### Exercise brief
The answer must consist of every line in the data below that holds the word "info".
══════════════════════════════
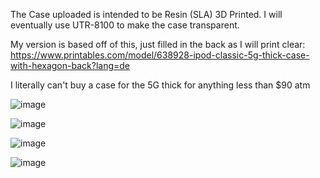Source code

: The Case uploaded is intended to be Resin (SLA) 3D Printed. I will eventually use UTR-8100 to make the case transparent.

My version is based off of this, just filled in the back as I will print clear: https://www.printables.com/model/638928-ipod-classic-5g-thick-case-with-hexagon-back?lang=de

I literally can't buy a case for the 5G thick for anything less than $90 atm

![image](https://github.com/user-attachments/assets/81b2746d-f5e8-4c82-9417-e83e44125845)

![image](https://github.com/user-attachments/assets/c8dd4356-6853-43bb-a5a0-b511c8f52efe)

![image](https://github.com/user-attachments/assets/27ec066f-0d25-462e-877c-71e03d205ae3)

![image](https://github.com/user-attachments/assets/8229a971-1ebc-4f25-a4c5-2daa58d2bcf7)
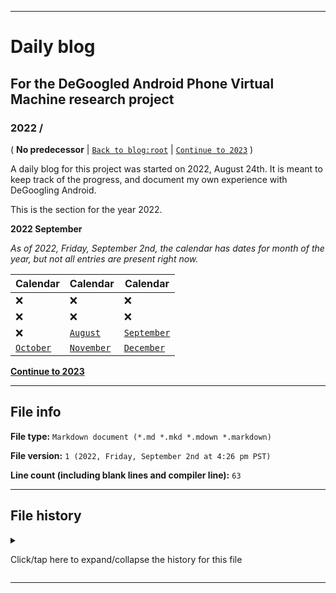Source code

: 
***

# Daily blog

## For the DeGoogled Android Phone Virtual Machine research project

### 2022 /

( **No predecessor** | [`Back to blog:root`](/Blog/) | [`Continue to 2023`](/Blog/2023/) )

A daily blog for this project was started on 2022, August 24th. It is meant to keep track of the progress, and document my own experience with DeGoogling Android.

This is the section for the year 2022.

**2022 September**

_As of 2022, Friday, September 2nd, the calendar has dates for month of the year, but not all entries are present right now._

| Calendar | Calendar | Calendar |
|---|---|---|
| :x: | :x: | :x: |
| :x: | :x: | :x: |
| :x: | [`August`](/Blog/2022/August/) | [`September`](/Blog/2022/09_September/) |
| [`October`](/Blog/2022/10_October/) | [`November`](/Blog/2022/11_November/) | [`December`](/Blog/2022/12_December/) |

**[Continue to 2023](/Blog/2023/)** 

***

## File info

**File type:** `Markdown document (*.md *.mkd *.mdown *.markdown)`

**File version:** `1 (2022, Friday, September 2nd at 4:26 pm PST)`

**Line count (including blank lines and compiler line):** `63`

***

## File history

<details><summary><p>Click/tap here to expand/collapse the history for this file</p></summary>

<details><summary><p><b>Version 1 (2022, Thursday, September 1st at 4:26 pm PST)</b></p></summary>

> Changes:

- [x] Started the file
- [x] Added the `title` section
- [x] Added the `2022` section
- - [x] Built a calendar for 2022
- [x] Added the `file info` section
- [x] Added the `file history` section
- - [x] Added an entry for version 1
- [ ] No other changes in version 1

</details>

</details>

***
══════════════════════════════
### Response to the task
## File info
- [x] Added the `file info` section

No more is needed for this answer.